Status anxiety (term coined by Alaine de Botton) is a widespread North American based phenomenon that is the root of unnecessary suffering as individuals AND as a society. From the day we were born, we have been taught that our worth is based on how much we accomplish (particularly in the realms of academics, careers, and social status). This cultivates unstable self-esteem (volatile self-worth based on how much we have “achieved” in the near-past), and arrogance (the act of thinking or behaving that comes from believing that you are better, smarter, or more important than other people– based on those achievements). In summary,
Status anxiety = unstable self-esteem + arrogance
As individuals, there are many adverse implications of status anxiety. This anxiety has us continuously comparing ourselves to others through:
- Upward comparisons; when we compare ourselves to people who we believe are better than us. When it is done marginally, this can be inspiring. However, when done against people who are way out of our ball-park, it is a form of self-harm, activating the same pain receptors as does physical pain incurs.
- Downward comparisons; when we compare ourselves to people we believe are lesser than us. This is PROTECTIVE but can also cultivate horrid arrogance.
As a society, there are also many adverse implications of status anxiety. For instance, many public health and biomedical researchers have become more concerned about increasing their personal curriculum vitae (ie. research portfolio) than actually improving population health– the whole reasons for why the research is done in the first place. Research papers are not getting past peer review because they are getting shot down so the reviewers can feel higher, or rewrite the papers themselves. In another example, public health organizations are constantly shunning others for the interest of inflating themselves and hopes for deflating others– even if both organizations are working towards the EXACT SAME GOAL. It is clear how dangerous this can be for society as a whole: Status anxiety is blunting progress for improving health policy and biomedical care!

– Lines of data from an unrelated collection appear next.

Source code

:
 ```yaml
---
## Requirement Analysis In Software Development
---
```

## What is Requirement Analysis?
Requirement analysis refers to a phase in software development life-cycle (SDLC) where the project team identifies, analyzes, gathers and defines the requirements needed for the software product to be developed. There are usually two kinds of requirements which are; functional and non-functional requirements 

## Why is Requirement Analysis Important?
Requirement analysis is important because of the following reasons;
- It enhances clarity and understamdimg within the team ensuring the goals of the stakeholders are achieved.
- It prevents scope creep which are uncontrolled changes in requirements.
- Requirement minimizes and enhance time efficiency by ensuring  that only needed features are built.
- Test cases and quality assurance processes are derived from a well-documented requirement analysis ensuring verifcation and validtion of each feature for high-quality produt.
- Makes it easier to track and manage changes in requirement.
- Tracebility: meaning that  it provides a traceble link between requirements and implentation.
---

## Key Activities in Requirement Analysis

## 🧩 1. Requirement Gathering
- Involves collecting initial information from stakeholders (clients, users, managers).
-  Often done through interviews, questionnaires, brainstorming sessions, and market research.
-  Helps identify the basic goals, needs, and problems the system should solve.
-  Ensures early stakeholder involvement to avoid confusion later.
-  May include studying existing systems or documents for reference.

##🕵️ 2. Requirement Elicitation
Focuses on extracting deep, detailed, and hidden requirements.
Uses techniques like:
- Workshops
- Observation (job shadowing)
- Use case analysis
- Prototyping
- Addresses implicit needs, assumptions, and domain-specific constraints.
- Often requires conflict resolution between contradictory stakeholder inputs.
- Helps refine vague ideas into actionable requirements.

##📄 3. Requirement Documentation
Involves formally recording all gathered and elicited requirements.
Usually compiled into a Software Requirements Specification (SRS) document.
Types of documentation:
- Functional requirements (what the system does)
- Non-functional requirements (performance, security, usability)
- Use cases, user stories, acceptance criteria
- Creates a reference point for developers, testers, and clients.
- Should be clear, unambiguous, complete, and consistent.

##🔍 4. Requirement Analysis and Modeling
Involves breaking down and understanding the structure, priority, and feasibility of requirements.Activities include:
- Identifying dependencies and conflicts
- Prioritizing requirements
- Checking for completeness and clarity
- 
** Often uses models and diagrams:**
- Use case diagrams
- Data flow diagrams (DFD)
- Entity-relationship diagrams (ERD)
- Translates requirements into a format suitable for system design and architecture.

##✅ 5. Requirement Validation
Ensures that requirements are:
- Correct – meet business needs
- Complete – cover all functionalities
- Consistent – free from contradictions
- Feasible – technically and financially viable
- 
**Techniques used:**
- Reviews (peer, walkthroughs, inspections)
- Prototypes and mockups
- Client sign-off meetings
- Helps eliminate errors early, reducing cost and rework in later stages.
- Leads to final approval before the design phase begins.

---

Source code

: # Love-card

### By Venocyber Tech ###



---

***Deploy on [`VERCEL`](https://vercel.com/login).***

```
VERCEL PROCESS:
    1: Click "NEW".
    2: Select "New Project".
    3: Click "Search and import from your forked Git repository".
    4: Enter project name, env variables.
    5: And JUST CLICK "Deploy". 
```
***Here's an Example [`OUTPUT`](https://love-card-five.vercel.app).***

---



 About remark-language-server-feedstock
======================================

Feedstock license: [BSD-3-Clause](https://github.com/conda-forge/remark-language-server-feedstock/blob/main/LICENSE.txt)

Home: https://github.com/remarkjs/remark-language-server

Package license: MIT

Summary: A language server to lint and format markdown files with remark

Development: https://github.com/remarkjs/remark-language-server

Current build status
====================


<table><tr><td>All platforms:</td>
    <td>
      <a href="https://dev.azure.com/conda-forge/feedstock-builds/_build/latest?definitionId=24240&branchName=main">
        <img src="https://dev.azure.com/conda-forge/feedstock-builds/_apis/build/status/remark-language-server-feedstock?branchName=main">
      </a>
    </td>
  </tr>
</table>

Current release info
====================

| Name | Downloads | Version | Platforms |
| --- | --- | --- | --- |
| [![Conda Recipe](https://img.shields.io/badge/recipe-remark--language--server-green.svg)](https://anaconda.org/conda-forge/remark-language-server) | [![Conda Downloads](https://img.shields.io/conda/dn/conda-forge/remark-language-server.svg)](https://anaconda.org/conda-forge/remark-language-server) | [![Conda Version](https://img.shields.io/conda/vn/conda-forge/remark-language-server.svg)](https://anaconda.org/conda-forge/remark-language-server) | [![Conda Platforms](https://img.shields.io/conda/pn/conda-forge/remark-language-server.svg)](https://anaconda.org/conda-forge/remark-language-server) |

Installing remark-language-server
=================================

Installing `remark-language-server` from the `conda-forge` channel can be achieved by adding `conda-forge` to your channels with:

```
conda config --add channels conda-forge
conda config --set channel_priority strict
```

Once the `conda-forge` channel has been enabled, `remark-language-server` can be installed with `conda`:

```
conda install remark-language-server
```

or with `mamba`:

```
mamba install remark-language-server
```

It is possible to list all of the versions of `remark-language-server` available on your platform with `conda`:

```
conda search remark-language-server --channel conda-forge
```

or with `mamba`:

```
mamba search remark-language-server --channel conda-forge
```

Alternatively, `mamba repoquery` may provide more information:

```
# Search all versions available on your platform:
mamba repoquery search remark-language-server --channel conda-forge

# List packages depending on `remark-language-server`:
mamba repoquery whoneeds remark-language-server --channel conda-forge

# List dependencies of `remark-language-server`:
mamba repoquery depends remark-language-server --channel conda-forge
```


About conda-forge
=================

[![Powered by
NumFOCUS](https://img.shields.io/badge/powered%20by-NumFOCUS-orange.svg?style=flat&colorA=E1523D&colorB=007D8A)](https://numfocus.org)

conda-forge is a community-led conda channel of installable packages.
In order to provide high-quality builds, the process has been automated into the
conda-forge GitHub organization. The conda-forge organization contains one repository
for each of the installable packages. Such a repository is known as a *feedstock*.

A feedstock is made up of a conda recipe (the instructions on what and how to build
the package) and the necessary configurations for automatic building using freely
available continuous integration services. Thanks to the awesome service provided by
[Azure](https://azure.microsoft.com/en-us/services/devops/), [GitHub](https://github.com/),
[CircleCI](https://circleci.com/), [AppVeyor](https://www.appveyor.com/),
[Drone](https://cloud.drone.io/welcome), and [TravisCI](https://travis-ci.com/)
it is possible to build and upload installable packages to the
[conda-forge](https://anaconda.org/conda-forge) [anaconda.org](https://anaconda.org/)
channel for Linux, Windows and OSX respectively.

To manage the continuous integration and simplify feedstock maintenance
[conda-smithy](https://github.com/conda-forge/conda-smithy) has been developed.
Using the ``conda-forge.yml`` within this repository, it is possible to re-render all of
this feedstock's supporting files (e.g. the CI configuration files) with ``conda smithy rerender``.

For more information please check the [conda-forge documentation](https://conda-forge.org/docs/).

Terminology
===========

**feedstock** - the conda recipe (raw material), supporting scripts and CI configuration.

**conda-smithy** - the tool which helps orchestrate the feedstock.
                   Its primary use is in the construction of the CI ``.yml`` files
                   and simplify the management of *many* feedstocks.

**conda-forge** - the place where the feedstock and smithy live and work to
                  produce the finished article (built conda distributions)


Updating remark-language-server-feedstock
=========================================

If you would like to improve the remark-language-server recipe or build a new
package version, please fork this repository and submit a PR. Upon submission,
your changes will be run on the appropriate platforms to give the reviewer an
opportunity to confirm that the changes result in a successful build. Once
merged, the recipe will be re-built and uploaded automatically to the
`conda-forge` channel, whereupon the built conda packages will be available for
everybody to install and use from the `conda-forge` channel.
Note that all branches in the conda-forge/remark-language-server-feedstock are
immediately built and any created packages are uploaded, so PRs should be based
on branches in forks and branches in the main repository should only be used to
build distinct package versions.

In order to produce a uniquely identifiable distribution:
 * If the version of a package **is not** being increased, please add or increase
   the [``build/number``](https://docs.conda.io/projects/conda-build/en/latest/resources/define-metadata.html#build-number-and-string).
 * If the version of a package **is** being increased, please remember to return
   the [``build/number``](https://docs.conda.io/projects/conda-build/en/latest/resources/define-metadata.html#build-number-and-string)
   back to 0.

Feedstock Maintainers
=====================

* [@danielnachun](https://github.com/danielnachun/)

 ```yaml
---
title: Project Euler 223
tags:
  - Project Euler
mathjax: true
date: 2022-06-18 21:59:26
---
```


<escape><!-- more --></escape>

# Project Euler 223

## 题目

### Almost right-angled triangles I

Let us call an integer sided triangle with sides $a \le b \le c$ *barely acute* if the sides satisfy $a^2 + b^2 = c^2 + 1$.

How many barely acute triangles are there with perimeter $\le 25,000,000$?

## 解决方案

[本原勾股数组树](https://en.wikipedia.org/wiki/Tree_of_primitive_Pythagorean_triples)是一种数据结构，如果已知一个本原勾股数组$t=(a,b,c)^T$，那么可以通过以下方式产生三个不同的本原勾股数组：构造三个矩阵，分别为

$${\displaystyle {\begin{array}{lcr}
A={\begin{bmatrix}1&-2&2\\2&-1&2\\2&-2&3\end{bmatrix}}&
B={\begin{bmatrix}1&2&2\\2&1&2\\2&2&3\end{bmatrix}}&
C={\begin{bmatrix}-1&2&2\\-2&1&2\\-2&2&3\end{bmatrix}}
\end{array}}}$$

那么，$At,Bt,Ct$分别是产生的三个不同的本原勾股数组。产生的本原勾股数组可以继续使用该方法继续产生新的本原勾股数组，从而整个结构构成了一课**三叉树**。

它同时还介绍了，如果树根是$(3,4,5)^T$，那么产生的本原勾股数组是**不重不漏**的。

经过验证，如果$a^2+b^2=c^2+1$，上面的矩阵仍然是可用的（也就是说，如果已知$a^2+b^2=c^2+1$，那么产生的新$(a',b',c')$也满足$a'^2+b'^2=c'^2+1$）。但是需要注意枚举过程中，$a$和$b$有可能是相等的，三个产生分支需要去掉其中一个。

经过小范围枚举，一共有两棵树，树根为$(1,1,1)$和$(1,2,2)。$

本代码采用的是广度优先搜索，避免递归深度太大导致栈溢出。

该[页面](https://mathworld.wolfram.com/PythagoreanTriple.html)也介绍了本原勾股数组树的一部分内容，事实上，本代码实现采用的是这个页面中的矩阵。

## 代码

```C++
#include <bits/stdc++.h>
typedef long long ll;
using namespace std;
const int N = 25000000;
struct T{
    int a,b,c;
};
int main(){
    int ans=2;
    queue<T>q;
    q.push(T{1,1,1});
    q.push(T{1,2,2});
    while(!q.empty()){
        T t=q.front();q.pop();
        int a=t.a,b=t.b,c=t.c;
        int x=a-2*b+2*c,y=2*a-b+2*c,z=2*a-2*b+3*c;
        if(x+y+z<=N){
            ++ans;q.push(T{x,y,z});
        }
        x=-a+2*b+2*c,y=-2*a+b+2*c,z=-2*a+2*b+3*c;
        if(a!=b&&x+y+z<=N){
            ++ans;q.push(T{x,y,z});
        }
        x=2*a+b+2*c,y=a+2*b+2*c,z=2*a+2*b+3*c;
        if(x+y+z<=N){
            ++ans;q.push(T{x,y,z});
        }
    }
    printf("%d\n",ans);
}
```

This is a vicious cycle because inevitably, there will always be people and groups of people (stressed, in quotations) “above” and “below” you or your own group. There will always be millions of people and groups to compare yourself to. The only way out is to accept yourself as you are, and in turn, accept others as they are. Until we as a whole society come to this realization, there will only be more suffering and an even larger pool of prestigious A-holes.